Le Comité de rédaction : Le texte d’Eduardo Grinspon et de ses collègues, témoigne d’une belle pratique psychodramatique dans le domaine de la périnatalité psychique familiale en Argentine. Peut être cette expérience groupale va nous aider, soit à se former à la technique du psychodrame analytique, soit à relancer les TFPP pour proposer des séances psychodramatiques lors des psychanalyses de la famille en périnatalité.  

[1] En général cela commence par un “Ooohhhh” progressif.

[1] R. Roussillon, 1999, Agonie clivage et symbolisation. Le traumatisme primaire et l’expérience agonistique. 2014 « L’errance identitaire » L’état de détresse transformé en état de manque  qui « ouvre » à la relation à l’autre et à l’inévitable dépendance qui l’accompagne.

[2] Notre expérience a mis en évidence que le fait que le bébé ait un appui pour sortir dépend de la manière selon lequel la mère place le corps utérin : est-ce un équivalent de la position de la mère dans l’action d’accoucher habituellement incorporée pour « pousser » ?

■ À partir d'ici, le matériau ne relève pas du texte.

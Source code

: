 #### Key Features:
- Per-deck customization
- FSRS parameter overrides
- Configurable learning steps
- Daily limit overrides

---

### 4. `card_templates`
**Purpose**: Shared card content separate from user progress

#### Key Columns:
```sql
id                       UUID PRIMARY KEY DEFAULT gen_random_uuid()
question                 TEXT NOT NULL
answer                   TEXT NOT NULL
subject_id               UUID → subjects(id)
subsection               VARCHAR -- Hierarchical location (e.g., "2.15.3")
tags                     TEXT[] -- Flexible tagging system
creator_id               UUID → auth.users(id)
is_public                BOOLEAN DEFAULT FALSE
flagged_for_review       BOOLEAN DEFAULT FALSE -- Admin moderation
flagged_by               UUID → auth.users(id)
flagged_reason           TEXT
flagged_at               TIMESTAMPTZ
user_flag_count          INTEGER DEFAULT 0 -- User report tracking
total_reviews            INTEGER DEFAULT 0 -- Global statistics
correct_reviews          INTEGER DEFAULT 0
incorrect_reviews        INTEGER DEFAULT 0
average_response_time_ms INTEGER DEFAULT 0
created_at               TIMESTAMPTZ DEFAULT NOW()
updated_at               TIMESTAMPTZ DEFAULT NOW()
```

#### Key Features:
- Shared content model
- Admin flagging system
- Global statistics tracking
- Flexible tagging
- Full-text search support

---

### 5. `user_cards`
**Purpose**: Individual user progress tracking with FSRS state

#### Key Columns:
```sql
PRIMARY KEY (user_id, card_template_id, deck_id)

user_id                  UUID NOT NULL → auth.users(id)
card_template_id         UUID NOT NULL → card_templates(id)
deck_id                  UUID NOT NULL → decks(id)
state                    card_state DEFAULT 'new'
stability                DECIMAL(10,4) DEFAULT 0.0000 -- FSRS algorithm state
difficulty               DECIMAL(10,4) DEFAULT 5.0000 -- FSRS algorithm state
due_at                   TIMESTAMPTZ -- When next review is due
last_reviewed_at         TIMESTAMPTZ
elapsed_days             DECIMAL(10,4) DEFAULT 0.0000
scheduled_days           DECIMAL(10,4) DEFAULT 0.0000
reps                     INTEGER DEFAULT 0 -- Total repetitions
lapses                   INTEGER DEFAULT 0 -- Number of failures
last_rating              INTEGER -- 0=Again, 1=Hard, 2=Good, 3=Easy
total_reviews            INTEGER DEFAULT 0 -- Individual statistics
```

[3] E Grinspon www.EduardoGrinspon.com francais

[4] La présence de cette voix et ses nuances ont peut-être été notre déclencheur dans la polyphonie de voix apparues au moment de l’accouchement. Nous nous référons autant à la voix produite par la maman parturiente qu’à celle de la sage-femme, et dans notre scène à celle du bébé représenté par la voix issue du couple.